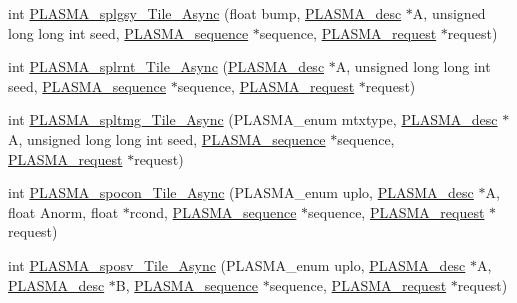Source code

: \begin{DoxyCompactItemize}
\item 
int \hyperlink{group__float__Tile__Async_gaeee90dc0db10bd50a634bfd24658a5c6_gaeee90dc0db10bd50a634bfd24658a5c6}{P\+L\+A\+S\+M\+A\+\_\+splgsy\+\_\+\+Tile\+\_\+\+Async} (float bump, \hyperlink{structplasma__desc__t}{P\+L\+A\+S\+M\+A\+\_\+desc} $\ast$A, unsigned long long int seed, \hyperlink{structplasma__sequence__t}{P\+L\+A\+S\+M\+A\+\_\+sequence} $\ast$sequence, \hyperlink{structplasma__request__t}{P\+L\+A\+S\+M\+A\+\_\+request} $\ast$request)
\item 
int \hyperlink{group__float__Tile__Async_ga890ff04d43c21904fb6213d9b3b152fb_ga890ff04d43c21904fb6213d9b3b152fb}{P\+L\+A\+S\+M\+A\+\_\+splrnt\+\_\+\+Tile\+\_\+\+Async} (\hyperlink{structplasma__desc__t}{P\+L\+A\+S\+M\+A\+\_\+desc} $\ast$A, unsigned long long int seed, \hyperlink{structplasma__sequence__t}{P\+L\+A\+S\+M\+A\+\_\+sequence} $\ast$sequence, \hyperlink{structplasma__request__t}{P\+L\+A\+S\+M\+A\+\_\+request} $\ast$request)
\item 
int \hyperlink{group__float__Tile__Async_gabbc2518f1b3e7493ad860eb743ccb452_gabbc2518f1b3e7493ad860eb743ccb452}{P\+L\+A\+S\+M\+A\+\_\+spltmg\+\_\+\+Tile\+\_\+\+Async} (P\+L\+A\+S\+M\+A\+\_\+enum mtxtype, \hyperlink{structplasma__desc__t}{P\+L\+A\+S\+M\+A\+\_\+desc} $\ast$A, unsigned long long int seed, \hyperlink{structplasma__sequence__t}{P\+L\+A\+S\+M\+A\+\_\+sequence} $\ast$sequence, \hyperlink{structplasma__request__t}{P\+L\+A\+S\+M\+A\+\_\+request} $\ast$request)
\item 
int \hyperlink{group__float__Tile__Async_ga1d037b0a07761992e43c235ad307d042_ga1d037b0a07761992e43c235ad307d042}{P\+L\+A\+S\+M\+A\+\_\+spocon\+\_\+\+Tile\+\_\+\+Async} (P\+L\+A\+S\+M\+A\+\_\+enum uplo, \hyperlink{structplasma__desc__t}{P\+L\+A\+S\+M\+A\+\_\+desc} $\ast$A, float Anorm, float $\ast$rcond, \hyperlink{structplasma__sequence__t}{P\+L\+A\+S\+M\+A\+\_\+sequence} $\ast$sequence, \hyperlink{structplasma__request__t}{P\+L\+A\+S\+M\+A\+\_\+request} $\ast$request)
\item 
int \hyperlink{group__float__Tile__Async_ga566d68b010e8cfe877b1426ce1f26feb_ga566d68b010e8cfe877b1426ce1f26feb}{P\+L\+A\+S\+M\+A\+\_\+sposv\+\_\+\+Tile\+\_\+\+Async} (P\+L\+A\+S\+M\+A\+\_\+enum uplo, \hyperlink{structplasma__desc__t}{P\+L\+A\+S\+M\+A\+\_\+desc} $\ast$A, \hyperlink{structplasma__desc__t}{P\+L\+A\+S\+M\+A\+\_\+desc} $\ast$B, \hyperlink{structplasma__sequence__t}{P\+L\+A\+S\+M\+A\+\_\+sequence} $\ast$sequence, \hyperlink{structplasma__request__t}{P\+L\+A\+S\+M\+A\+\_\+request} $\ast$request)
\item 

\end{DoxyCompactItemize}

◇ ◇ ◇ ◇ ◇ ◇ ◇

(How to complete this task) Scan the records above and report every line with the string "uplo".

(Answer to this exercise)
int \hyperlink{group__float__Tile__Async_ga1d037b0a07761992e43c235ad307d042_ga1d037b0a07761992e43c235ad307d042}{P\+L\+A\+S\+M\+A\+\_\+spocon\+\_\+\+Tile\+\_\+\+Async} (P\+L\+A\+S\+M\+A\+\_\+enum uplo, \hyperlink{structplasma__desc__t}{P\+L\+A\+S\+M\+A\+\_\+desc} $\ast$A, float Anorm, float $\ast$rcond, \hyperlink{structplasma__sequence__t}{P\+L\+A\+S\+M\+A\+\_\+sequence} $\ast$sequence, \hyperlink{structplasma__request__t}{P\+L\+A\+S\+M\+A\+\_\+request} $\ast$request)
int \hyperlink{group__float__Tile__Async_ga566d68b010e8cfe877b1426ce1f26feb_ga566d68b010e8cfe877b1426ce1f26feb}{P\+L\+A\+S\+M\+A\+\_\+sposv\+\_\+\+Tile\+\_\+\+Async} (P\+L\+A\+S\+M\+A\+\_\+enum uplo, \hyperlink{structplasma__desc__t}{P\+L\+A\+S\+M\+A\+\_\+desc} $\ast$A, \hyperlink{structplasma__desc__t}{P\+L\+A\+S\+M\+A\+\_\+desc} $\ast$B, \hyperlink{structplasma__sequence__t}{P\+L\+A\+S\+M\+A\+\_\+sequence} $\ast$sequence, \hyperlink{structplasma__request__t}{P\+L\+A\+S\+M\+A\+\_\+request} $\ast$request)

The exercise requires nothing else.